Garcetti’s anniversary spin takes a World Cup timeout
In a day dominated by selfies and soccer, L.A. Mayor Eric Garcetti decided to take a detour Tuesday during a spin through the city to mark the beginning of his second year in office.
He’d planned to visit Crenshaw, Koreatown, Boyle Heights and North Hollywood by transit, but interrupted his schedule to watch the U.S. battle Belgium in the World Cup.
Turning in to a Buffalo Wild Wings on Crenshaw Boulevard, he donned a red-and-white USA jersey over his collared shirt and joined a group of Marines at the crowded restaurant, snacking on mozzarella sticks, his eyes fixed on a giant television screen.

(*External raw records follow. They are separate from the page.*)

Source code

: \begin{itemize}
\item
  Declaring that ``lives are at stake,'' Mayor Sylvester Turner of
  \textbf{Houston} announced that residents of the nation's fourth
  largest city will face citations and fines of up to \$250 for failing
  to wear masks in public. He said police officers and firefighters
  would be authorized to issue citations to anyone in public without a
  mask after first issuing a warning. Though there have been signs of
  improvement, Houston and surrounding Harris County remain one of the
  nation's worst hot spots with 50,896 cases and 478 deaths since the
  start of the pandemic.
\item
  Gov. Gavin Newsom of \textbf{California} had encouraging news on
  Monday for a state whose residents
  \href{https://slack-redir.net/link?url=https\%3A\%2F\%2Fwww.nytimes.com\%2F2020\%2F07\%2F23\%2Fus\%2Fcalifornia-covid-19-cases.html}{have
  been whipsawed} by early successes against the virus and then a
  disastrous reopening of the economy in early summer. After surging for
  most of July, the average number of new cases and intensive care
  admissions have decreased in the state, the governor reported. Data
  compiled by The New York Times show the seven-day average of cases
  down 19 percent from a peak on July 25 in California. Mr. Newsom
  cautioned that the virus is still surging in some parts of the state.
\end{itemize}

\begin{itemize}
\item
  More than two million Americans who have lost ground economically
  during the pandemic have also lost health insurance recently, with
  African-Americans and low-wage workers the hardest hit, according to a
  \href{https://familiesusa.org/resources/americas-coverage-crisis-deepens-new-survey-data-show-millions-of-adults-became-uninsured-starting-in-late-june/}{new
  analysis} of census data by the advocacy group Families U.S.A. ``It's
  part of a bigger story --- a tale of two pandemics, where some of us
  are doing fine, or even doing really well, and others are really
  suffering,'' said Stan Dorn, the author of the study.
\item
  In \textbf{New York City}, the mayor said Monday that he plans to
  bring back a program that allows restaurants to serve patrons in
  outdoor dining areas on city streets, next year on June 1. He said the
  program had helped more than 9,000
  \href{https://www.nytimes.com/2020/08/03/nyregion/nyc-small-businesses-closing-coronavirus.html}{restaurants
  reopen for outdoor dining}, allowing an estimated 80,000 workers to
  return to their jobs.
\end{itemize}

The fans appeared to notice the mayor only when TV news cameras lighted up the darkened room. Garcetti said watching the match was another way to connect with Angelenos, but he mostly just wanted to catch some of the moment himself. He said he decided to adjust his plans after noticing early Tuesday that his staff “scheduled back-to-back stuff during the biggest game.”
“The World Cup got in the way of my big anniversary, but I’m happy to share,” he said.
On one Belgium attack and near-score, Garcetti froze, his fist clenched in the air as the ball appeared headed into the goal. He exhaled in relief as the ball rolled just outside the goal, and the bar erupted in cheers.
Jedidiah Lobos, watching at a table behind Garcetti, stepped over to get a photo with the mayor during a break. “I think one of the best things that anybody could do in his position is hang out here with everyone,” said Lobos, a microbiology teacher at Los Angeles Trade Technical College.
Garcetti intended to ride Metro trains from one location to the next. But he was running late after the game stop and opted to take a car for some of his tour.
After a quick trip to Koreatown, he moved to Boyle Heights, where he was greeted by a mariachi band. He then boarded Metro for a cross-city train ride to North Hollywood.
On the trip, Garcetti lamented getting “stuck in City Hall,” saying quick, unplanned encounters with people help him gauge people’s concerns and can build trust with residents, particularly in his early years as mayor. “Most people don’t want a half-hour meeting with the mayor,” he said.
On Tuesday, few of those he encountered seemed interested in discussing city issues. Most just wanted a photo.
Juan Montenegro ran in front of Garcetti to snap a picture as the mayor descended on a Union Station escalator.
“I just like the way he expresses enthusiasm on the Kings game,” Montenegro said before rushing off to catch his train. That appeared to be a reference to Garcetti’s much-discussed use of the F-word during a downtown celebration of L.A.'s Stanley Cup win.
“They have to get to know you,” Garcetti observed later, leaning against the door of a Red Line car packed with rush-hour commuters. “You drop an F-bomb. You ride the Metro.”